LA GRANDE ILLUSION

Le prélèvement à la source a suscité un tel psychodrame en France qu’il a même été envisagé de l’annuler à la dernière minute. Le gouvernement ambitionnait de montrer qu’il prenait soin du pouvoir d’achat des citoyens. Alors, malgré l’instruction d’écrire en gros caractères sur la fiche de paie le salaire net, les Français n’auraient peut-être pas compris.

prel-source

Pour mettre au jour les spécificités de la psyché humaine, les économistes organisent en laboratoire parfois des expériences savamment construites. Lorsqu’il est question de l’illusion monétaire, il n’est nul besoin de se donner tant de peine. Il suffit de se plonger dans la vie de tous les jours. Reprenons depuis le début. Selon la théorie standard, un individu rationnel sera sensible à son salaire réel qui, précisons-le, n’est pas son salaire net. Le salaire réel d’un individu est en fait son pouvoir d’achat. Il reçoit de la part de son employeur un salaire nominal, justement son salaire net, mais il doit tenir compte de l’inflation. Dans la situation A, un agent économique perçoit 100 euros tandis que le prix du Carambar est de 1 euro ; dans la situation B, son salaire est 120 euros et le prix du Carambar est de 2 euros. Dans le premier cas, il peut en acheter 100 et dans le second seulement 60. S’il est rationnel, il préférera la situation A où son salaire est moindre puisque, dans la situation B, son pouvoir d’achat est rogné par l’inflation. Le consommateur est un fier homo oeconomicus, assurément pas un misérable homo cretinus.

Pourtant, ce joli schéma théorique ne se vérifie pas toujours dans la réalité. J’imagine certains lecteurs constater, mi amusés, mi dépités, que l’hypothèse est fausse parce qu’ils connaissent un nombre non négligeable de personnes dignes d’entrer dans la catégorie homo cretinus. Il ne s’agit pas de remettre en cause le bien-fondé de leur jugement mais, en l’espèce, l’explication se situe ailleurs. En vérité, il existe une sorte de décalage entre l’instant où l’individu exulte après avoir jeté un œil sur sa fiche de paie et celui où il entre dans le magasin pour faire ses emplettes.

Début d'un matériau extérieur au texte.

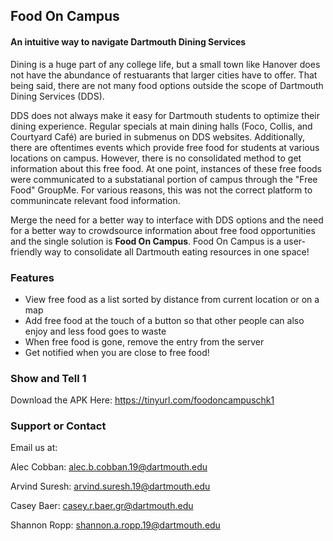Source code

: ## Food On Campus 
#### An intuitive way to navigate Dartmouth Dining Services

Dining is a huge part of any college life, but a small town like Hanover does not have the abundance of restuarants that larger cities have to offer. 
That being said, there are not many food options outside the scope of Dartmouth Dining Services (DDS). 

DDS does not always make it easy for Dartmouth students to optimize their dining experience. 
Regular specials at main dining halls (Foco, Collis, and Courtyard Café) are buried in submenus on DDS websites. 
Additionally, there are oftentimes events which provide free food for students at various locations on campus. 
However, there is no consolidated method to get information about this free food. 
At one point, instances of these free foods were communicated to a substatianal portion of campus through the "Free Food" GroupMe. 
For various reasons, this was not the correct platform to communincate relevant food information. 

Merge the need for a better way to interface with DDS options and the need for a better way to crowdsource information about free food opportunities and the single solution is **Food On Campus**. 
Food On Campus is a user-friendly way to consolidate all Dartmouth eating resources in one space!

### Features

* View free food as a list sorted by distance from current location or on a map
* Add free food at the touch of a button so that other people can also enjoy and less food goes to waste
* When free food is gone, remove the entry from the server
* Get notified when you are close to free food!

### Show and Tell 1

Download the APK Here: https://tinyurl.com/foodoncampuschk1

### Support or Contact

Email us at: 

Alec Cobban: alec.b.cobban.19@dartmouth.edu

Arvind Suresh: arvind.suresh.19@dartmouth.edu

Casey Baer: casey.r.baer.gr@dartmouth.edu

Shannon Ropp: shannon.a.ropp.19@dartmouth.edu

L’augmentation du salaire est visible à l’œil nu tandis que celle des prix est plus discrète. Le vendeur qui pratique la valse des étiquettes ne va pas la mettre en musique dans un spot publicitaire. C’est uniquement lorsque le consommateur passe à la caisse qu’il se rend compte que, dans la situation B, il y a moins de Carambars dans son caddie. Dans la séquence suivante, et justement parce qu’il n’est pas un homo cretinus, le salarié va s’empresser de réclamer une augmentation de salaire à son patron pour compenser cette érosion silencieuse de son pouvoir d’achat. L’individu est susceptible d’être victime d’une illusion monétaire.

Sur le plan historique, il apparaît que l’inflation a permis d’atténuer les conflits sociaux en France depuis les années 1950 jusqu’au début des années 1980. Une augmentation artificielle de la taille du gâteau à partager entre le capital et le travail a conduit chaque camp à croire que sa propre part était devenue plus conséquente. Les salariés se réjouissaient des hausses de salaires… avant de déchanter en comptant le nombre de carambar qu’ils étaient en mesure de glisser dans leur caddie. Ils réclamaient de nouvelles augmentations salariales lesquelles leur étaient aussitôt accordées sans que leur pouvoir d’achat n’évolue davantage. C’est une véritable spirale qui s’enclenchait. Les entreprises s’y adaptaient sans difficulté puisque, afin de compenser la flambée de leurs coûts salariaux, elles relevaient à chaque fois leurs prix. Cette mécanique a donc duré jusqu’au milieu des années 1980. Depuis cette période, tous les gouvernements, de droite comme de gauche, se sont attelés à tordre le coup à l’inflation – mission tellement bien accomplie que la spectre de la déflation a été frôlé à plusieurs reprises.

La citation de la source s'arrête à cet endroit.